▸ Work instructions:
Please repeat the data below exactly, with the pictures removed.

▸ Input records:
==*==
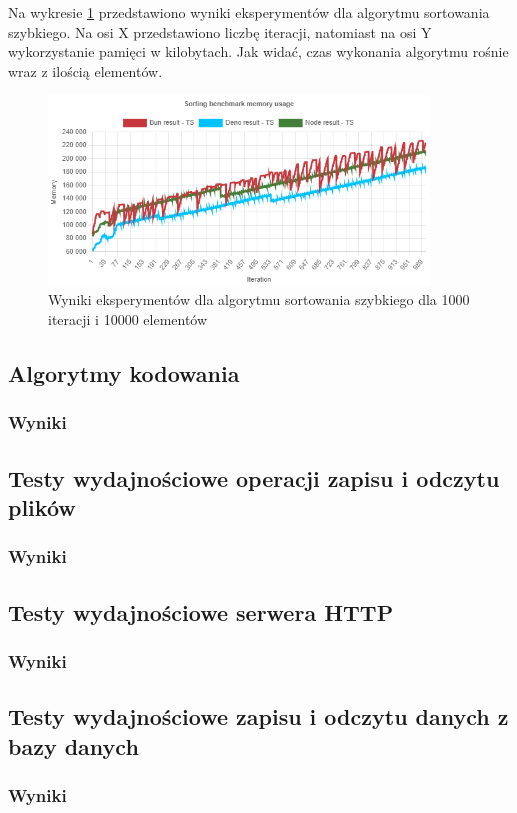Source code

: Na wykresie \ref{fig:radix_sorting_e6_memory_ts} przedstawiono wyniki eksperymentów dla algorytmu sortowania szybkiego. Na osi X przedstawiono liczbę iteracji, natomiast na osi Y wykorzystanie pamięci w kilobytach. Jak widać, czas wykonania algorytmu rośnie wraz z ilością elementów.
\begin{figure}[H]
  \centering
  \includegraphics[width=0.9\textwidth]{Figures/sorting/radix/e6_memory_ts.png}
  \caption{Wyniki eksperymentów dla algorytmu sortowania szybkiego dla 1000 iteracji i 10000 elementów}
  \label{fig:radix_sorting_e6_memory_ts}
\end{figure}
\subsection{Algorytmy kodowania}

\subsubsection{Wyniki}

\subsection{Testy wydajnościowe operacji zapisu i odczytu plików}

\subsubsection{Wyniki}

\subsection{Testy wydajnościowe serwera HTTP}

\subsubsection{Wyniki}

\subsection{Testy wydajnościowe zapisu i odczytu danych z bazy danych}

\subsubsection{Wyniki}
==*==
▸ Exercise output:
Source code

: Na wykresie \ref{fig:radix_sorting_e6_memory_ts} przedstawiono wyniki eksperymentów dla algorytmu sortowania szybkiego. Na osi X przedstawiono liczbę iteracji, natomiast na osi Y wykorzystanie pamięci w kilobytach. Jak widać, czas wykonania algorytmu rośnie wraz z ilością elementów.
\begin{figure}[H]
  \centering
  \includegraphics[width=0.9\textwidth]{Figures/sorting/radix/e6_memory_ts.png}
  \caption{Wyniki eksperymentów dla algorytmu sortowania szybkiego dla 1000 iteracji i 10000 elementów}
  \label{fig:radix_sorting_e6_memory_ts}
\end{figure}
\subsection{Algorytmy kodowania}

\subsubsection{Wyniki}

\subsection{Testy wydajnościowe operacji zapisu i odczytu plików}

\subsubsection{Wyniki}

\subsection{Testy wydajnościowe serwera HTTP}

\subsubsection{Wyniki}

\subsection{Testy wydajnościowe zapisu i odczytu danych z bazy danych}

\subsubsection{Wyniki}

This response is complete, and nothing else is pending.